Chronic kidney disease (CKD) is associated with age-related renal function decline accelerated in hypertension, diabetes, obesity and primary renal disorders. [1] Cardiovascular disease (CVD) is the primary cause of morbidity and mortality where CKD is regarded as an accelerator of CVD risk and an independent risk factor for CVD events. [2] There is a graded inverse relationship between CVD risk and glomerular filtration rate (GFR) that is independent of age, sex and other risk factors. [36] Decreased renal function is a predictor of hospitalisation [1, 2], cognitive dysfunction [7] and poor quality of life. [8, 9] The healthcare burden is highest in early stages due to increased prevalence, affecting around 35% of those over 70 years. [10]

CKD is defined by indicators of kidney damage—imaging or proteinuria (commonly using albumin to creatinine ratio, ACR)—and decreased renal function (below thresholds of GFR estimated from serum creatinine concentration). [11, 12] Current recommendations by Kidney Outcomes Quality Initiative (KDOQI) and National Institute for Health Excellence (NICE) [11, 12] are to use serum creatinine concentration to estimate GFR (eGFR) and transform it using the Chronic Kidney Disease Epidemiology Collaboration (CKD-EPI) equation. [13] CKD-EPI replaces the Modification of Diet in Renal Disease (MDRD) equation [14] as a more accurate predictor of clinical risk [15] and both these equations correct for selected non-renal influences (age, race, gender).

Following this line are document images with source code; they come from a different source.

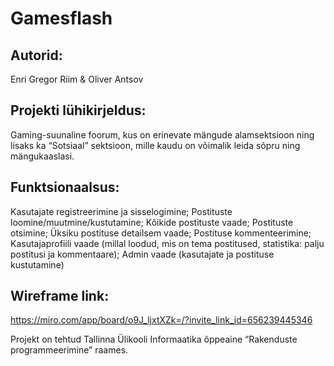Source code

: # Gamesflash

## Autorid:
Enri Gregor Riim & Oliver Antsov

## Projekti lühikirjeldus:
Gaming-suunaline foorum, kus on erinevate mängude alamsektsioon ning lisaks ka “Sotsiaal” sektsioon, mille kaudu on võimalik leida sõpru ning mängukaaslasi.

## Funktsionaalsus:
Kasutajate registreerimine ja sisselogimine; 
Postituste loomine/muutmine/kustutamine;
Kõikide postituste vaade;
Postituste otsimine;
Üksiku postituse detailsem vaade;
Postituse kommenteerimine;
Kasutajaprofiili vaade (millal loodud, mis on tema postitused, statistika: palju postitusi ja kommentaare);
Admin vaade (kasutajate ja postituse kustutamine)

## Wireframe link:
https://miro.com/app/board/o9J_ljxtXZk=/?invite_link_id=656239445346

Projekt on tehtud Tallinna Ülikooli Informaatika õppeaine “Rakenduste programmeerimine” raames.
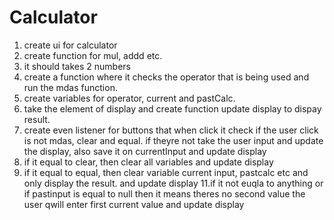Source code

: # Calculator

1. create ui for calculator
2. create function for mul, addd etc.
3. it should takes 2 numbers
4. create a function where it checks the
operator that is being used and run the mdas
function.
5. create variables for operator, current and
pastCalc.
7. take the element of display and create function
update display to dispay result.
8. create even listener for buttons that
when click it check if the user click is
not mdas, clear and equal. if theyre not
take the user input and update the display, 
also save it on currentInput and update 
display
9. if it equal to clear, then clear all 
variables and update display
10. if it equal to equal, then clear variable 
current input, pastcalc etc and only display 
the result. and update display
11.if it not euqla to anything or if pastinput 
is equal to null then it means theres no second
value the user qwill enter first current value
and update display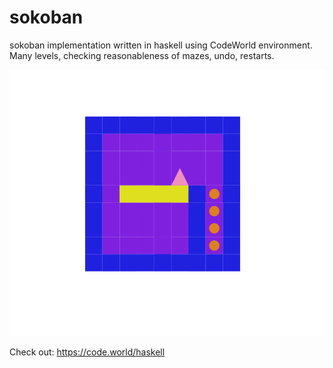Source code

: # sokoban
sokoban implementation written in haskell using CodeWorld environment.
Many levels, checking reasonableness of mazes, undo, restarts.

![alt text](https://github.com/gzybola/sokoban/blob/master/Screenshot%20from%202018-12-07%2015-28-38.png)

Check out: https://code.world/haskell
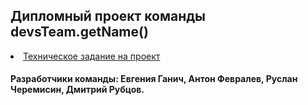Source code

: <h2>Дипломный проект команды devsTeam.getName()</h2>
<li><a href="https://skyengpublic.notion.site/64113e0a2641475c9ad9bea93144afff">Техническое задание на проект</a></li>
<h4>Разработчики команды: Евгения Ганич, Антон Февралев, Руслан Черемисин, Дмитрий Рубцов.</h4>
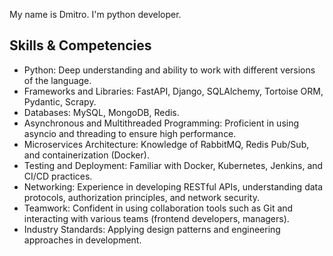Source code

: My name is Dmitro. I'm python developer. 


## Skills & Competencies
- Python: Deep understanding and ability to work with different versions of the language.  
- Frameworks and Libraries: FastAPI, Django, SQLAlchemy, Tortoise ORM, Pydantic, Scrapy.  
- Databases: MySQL, MongoDB, Redis.  
- Asynchronous and Multithreaded Programming: Proficient in using asyncio and threading to ensure high performance.  
- Microservices Architecture: Knowledge of RabbitMQ, Redis Pub/Sub, and containerization (Docker).  
- Testing and Deployment: Familiar with Docker, Kubernetes, Jenkins, and CI/CD practices.  
- Networking: Experience in developing RESTful APIs, understanding data protocols, authorization principles, and network security.  
- Teamwork: Confident in using collaboration tools such as Git and interacting with various teams (frontend developers, managers).  
- Industry Standards: Applying design patterns and engineering approaches in development.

CKD can be classified into five stages using KDOQI [11] guidelines using thresholds of eGFR within the CKD range and/or evidence of structural renal changes e.g. proteinuria. NICE have suggested that stage 3 be subdivided into 3a and 3b reflecting increasing CVD risk. [12] The largest stage of CKD, with over 90% of cases, has been estimated from a UK retrospective lab audit study to be CKD stage 3 with 84% stage 3a (GFR of 45 to 59 ml/min/1·73m2) and 16% stage 3b GFR of 30 to 44 ml/min/1·73m2. [16]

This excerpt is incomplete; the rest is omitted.